The communication interface 64 is configured to facilitate communication between the computing device 14 and other computing devices, such as PLC 12, and/or a computing device of a user seeking to configure the PLC 12. The communication interface 64 may be configured for wired or wireless communication, for example.

Through the communication interface 64, the computing device 14 receives the PLC configuration data 68, and optionally also receives the UDTs 70, and AOIs 72. The computing device 14 utilizes those inputs and the repository 66 of ladder logic templates to perform the method 100 and output the PLC logic 74. The PLC logic 74 may be output in one or more extensible markup language (XML) files, for example.

In one or more embodiments, the plurality of PLC assets described in the PLC configuration data 68 include at least one robot, and the PLC configuration data 68 describes, for each of the at least one robots, an intended function of the robot and a sequence of the intended function in the industrial process (e.g., as shown in FIGS. 6A-C).

In one or more embodiments, the PLC configuration data 68 includes a description of a plurality of slots of the chassis of the PLC 12, and for each slot in a subset of the slots that are not empty, a device present in the slot (see, e.g., FIG. 2A-B).

In one or more embodiments, the PLC configuration data 68 includes, for each of the plurality of PLC devices, a type of the PLC device, a network address of the PLC device, a name of the PLC device, and an indication of which slot of the PLC chassis the network address corresponds to (see, e.g., FIG. 4).

In one or more embodiments, the PLC configuration data 68 includes a description of an allocation of at least a portion of the PLC assets to a plurality of respective stations (see, e.g., FIG. 3), where each station corresponds to a distinct work area within an industrial facility (see, e.g., FIG. 1). Although only one zone is described in FIG. 3, it is understood that any number of zones could be utilized.

It is understood that the PLC 12 could have a similar architecture to computing device 14, in that the PLC 12 includes processing circuitry 60, memory 62, and a communication interface 64, and that in the case of the PLC 12 a plurality of slots configured to receive various devices (e.g., as described in FIG. 2B).
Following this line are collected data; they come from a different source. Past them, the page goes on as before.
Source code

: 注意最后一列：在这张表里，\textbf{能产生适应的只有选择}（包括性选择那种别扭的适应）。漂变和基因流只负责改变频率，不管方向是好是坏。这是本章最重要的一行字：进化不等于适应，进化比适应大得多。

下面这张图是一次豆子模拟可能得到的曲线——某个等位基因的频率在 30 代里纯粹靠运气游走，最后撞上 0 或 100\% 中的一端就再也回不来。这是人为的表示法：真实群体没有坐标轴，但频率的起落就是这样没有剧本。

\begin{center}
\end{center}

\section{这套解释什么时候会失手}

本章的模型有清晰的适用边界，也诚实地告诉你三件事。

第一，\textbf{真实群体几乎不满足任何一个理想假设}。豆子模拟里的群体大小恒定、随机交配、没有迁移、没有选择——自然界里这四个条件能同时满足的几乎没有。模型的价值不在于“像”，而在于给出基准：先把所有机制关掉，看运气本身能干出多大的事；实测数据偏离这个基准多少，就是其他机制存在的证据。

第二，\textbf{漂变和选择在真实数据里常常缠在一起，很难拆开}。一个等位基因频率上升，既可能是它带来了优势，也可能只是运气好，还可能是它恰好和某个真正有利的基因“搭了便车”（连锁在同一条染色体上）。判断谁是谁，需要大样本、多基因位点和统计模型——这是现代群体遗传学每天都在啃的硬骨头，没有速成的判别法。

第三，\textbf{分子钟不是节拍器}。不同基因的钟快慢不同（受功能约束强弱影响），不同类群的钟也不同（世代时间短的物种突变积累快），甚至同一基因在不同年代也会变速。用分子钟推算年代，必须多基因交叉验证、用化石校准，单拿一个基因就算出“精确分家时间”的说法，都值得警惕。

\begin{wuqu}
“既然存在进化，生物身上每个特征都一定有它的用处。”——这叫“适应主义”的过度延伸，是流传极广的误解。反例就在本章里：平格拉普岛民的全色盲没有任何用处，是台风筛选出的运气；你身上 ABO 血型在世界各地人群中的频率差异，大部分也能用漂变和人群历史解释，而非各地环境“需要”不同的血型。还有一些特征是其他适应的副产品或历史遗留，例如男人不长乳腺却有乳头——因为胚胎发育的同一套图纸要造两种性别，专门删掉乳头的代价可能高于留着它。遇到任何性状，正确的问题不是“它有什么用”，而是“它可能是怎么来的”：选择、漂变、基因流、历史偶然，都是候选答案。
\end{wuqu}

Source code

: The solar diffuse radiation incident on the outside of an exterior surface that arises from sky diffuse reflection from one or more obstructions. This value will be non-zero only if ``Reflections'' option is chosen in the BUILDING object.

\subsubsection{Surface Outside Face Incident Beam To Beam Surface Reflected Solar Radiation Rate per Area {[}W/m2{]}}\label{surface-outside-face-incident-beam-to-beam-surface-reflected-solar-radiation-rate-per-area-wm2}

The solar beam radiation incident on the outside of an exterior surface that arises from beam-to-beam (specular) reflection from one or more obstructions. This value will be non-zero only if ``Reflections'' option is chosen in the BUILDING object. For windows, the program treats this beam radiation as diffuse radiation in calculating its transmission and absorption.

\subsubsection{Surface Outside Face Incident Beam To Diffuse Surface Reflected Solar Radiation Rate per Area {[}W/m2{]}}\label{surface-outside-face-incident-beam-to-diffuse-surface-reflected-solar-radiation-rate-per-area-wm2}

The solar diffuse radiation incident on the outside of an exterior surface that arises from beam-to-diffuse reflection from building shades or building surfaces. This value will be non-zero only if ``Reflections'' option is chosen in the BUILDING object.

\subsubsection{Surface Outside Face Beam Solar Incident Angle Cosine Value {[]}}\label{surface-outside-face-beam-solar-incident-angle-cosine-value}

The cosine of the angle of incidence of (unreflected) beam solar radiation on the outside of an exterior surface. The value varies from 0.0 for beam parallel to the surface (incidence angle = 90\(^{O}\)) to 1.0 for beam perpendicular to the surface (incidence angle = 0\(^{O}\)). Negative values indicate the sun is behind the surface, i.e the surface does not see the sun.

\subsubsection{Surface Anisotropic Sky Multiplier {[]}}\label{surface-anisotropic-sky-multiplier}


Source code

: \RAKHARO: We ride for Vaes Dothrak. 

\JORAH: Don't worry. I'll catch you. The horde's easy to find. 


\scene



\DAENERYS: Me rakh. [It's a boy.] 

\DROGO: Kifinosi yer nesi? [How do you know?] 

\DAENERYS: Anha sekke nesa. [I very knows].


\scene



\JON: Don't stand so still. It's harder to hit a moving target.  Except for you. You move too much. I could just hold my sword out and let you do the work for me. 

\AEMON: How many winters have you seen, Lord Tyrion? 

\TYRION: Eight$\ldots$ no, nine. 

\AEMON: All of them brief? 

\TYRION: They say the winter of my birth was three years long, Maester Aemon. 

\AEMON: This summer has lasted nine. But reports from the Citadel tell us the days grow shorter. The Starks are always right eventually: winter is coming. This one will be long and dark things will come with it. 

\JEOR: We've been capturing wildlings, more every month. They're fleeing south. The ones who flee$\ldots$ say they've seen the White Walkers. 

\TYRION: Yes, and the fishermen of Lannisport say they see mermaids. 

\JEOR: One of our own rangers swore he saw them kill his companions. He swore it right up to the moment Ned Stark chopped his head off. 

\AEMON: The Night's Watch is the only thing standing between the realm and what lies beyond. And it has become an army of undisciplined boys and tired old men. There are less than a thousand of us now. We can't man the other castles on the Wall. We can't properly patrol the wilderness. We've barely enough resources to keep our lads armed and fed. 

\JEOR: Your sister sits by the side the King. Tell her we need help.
In one or more embodiments, a user may wish to be able to perform industrial processes for different original equipment manufacturers (“OEMs”), such as automobile manufacturers, and each OEM may have their own way of formatting PLC logic (e.g., different names for things, different syntax, different PLC ladder logic templates, etc.). In one or more embodiments, the computing device 14 stores different repositories of ladder logic templates for different OEMs, allows a user to select which OEM they wish to generate PLC logic for, and then selects the ladder logic templates corresponding to the selected OEM to generate PLC logic 74 for that OEM.

The method and system described herein provide a number of benefits over the prior art, by automating and significantly expediting the process for creating PLC logic, while simultaneously avoiding errors that may otherwise occur during the ordinary course of programming PLC logic.

Developing a PLC file typically takes about 12 weeks (approximately 1,200 hours of labor), but by utilizing the techniques discussed herein, it is estimated that this could be reduced to 5 weeks (on the order of a 60% reduction in PLC development time with a similar corresponding reduction in hours of labor). In addition to reducing hours of labor and cost, the techniques discussed herein may be used to produce high-quality and error-free PLC logic in a versatile manner that is applicable to a wide variety of industries. The techniques discussed herein are also very versatile and adaptable, as users are given an opportunity to utilize their own AOIs. The techniques discussed herein also facilitate the standardization of PLC logic, potentially ensuring that various suppliers of an OEM will follow the same standard PLC logic format.

Although example embodiments have been disclosed, a worker of ordinary skill in this art would recognize that certain modifications would come within the scope of this disclosure. For that reason, the following claims should be studied to determine the scope and content of this disclosure.